Avoided Cost of Energy
• Prior to resource balance year, the average energy cost is based on latest NYMEX market price forecast available.
• The long-run energy market price is used for resource balance and subsequent years. It begins with the 2010 MRTU day-ahead market price escalated to the natural gas burner tip forecast.
• Annual long-run energy market price is set so that the CCGT’s energy market revenue plus the capacity market payments equal the fixed and variable costs of the CCGT
Avoided Cost of T&D Capacity
• Potential deferral of T&D network upgrades from reduction in local peak loads
• Updated by climate zone for PG&E, from its 2011 GRC Phase II, Jan. 7, 2011.

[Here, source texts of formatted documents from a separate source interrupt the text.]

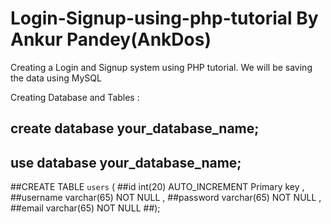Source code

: # Login-Signup-using-php-tutorial By Ankur Pandey(AnkDos)

Creating a Login and Signup system using PHP tutorial.
We will be saving the data using MySQL

Creating Database and Tables :

## create database your_database_name;
## use database your_database_name;
##CREATE TABLE `users` (
  ##id int(20) AUTO_INCREMENT Primary key ,
  ##username varchar(65) NOT NULL ,
  ##password varchar(65) NOT NULL ,
  ##email varchar(65) NOT NULL 
##);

• Updated at system level for SCE and SDG&E.
Avoided GHG costs
• Estimates of avoided CO2 emissions of energy saved.
• Uses the Synapse Consulting forecast• No longer uses an adder like the current
methodology• Note: took out NOX and PM-10 because
those are now captured in the capital costs of the new plants used to set the long-run cost of energy and capacity.
Avoided RPS costs
• Energy savings result in a decrease in the 33% renewables requirement, which results in additional savings.
• Based on the Renewable Premium, which is the difference between the cost of a typical group of renewables and the cost of conventional (CCGT) generation.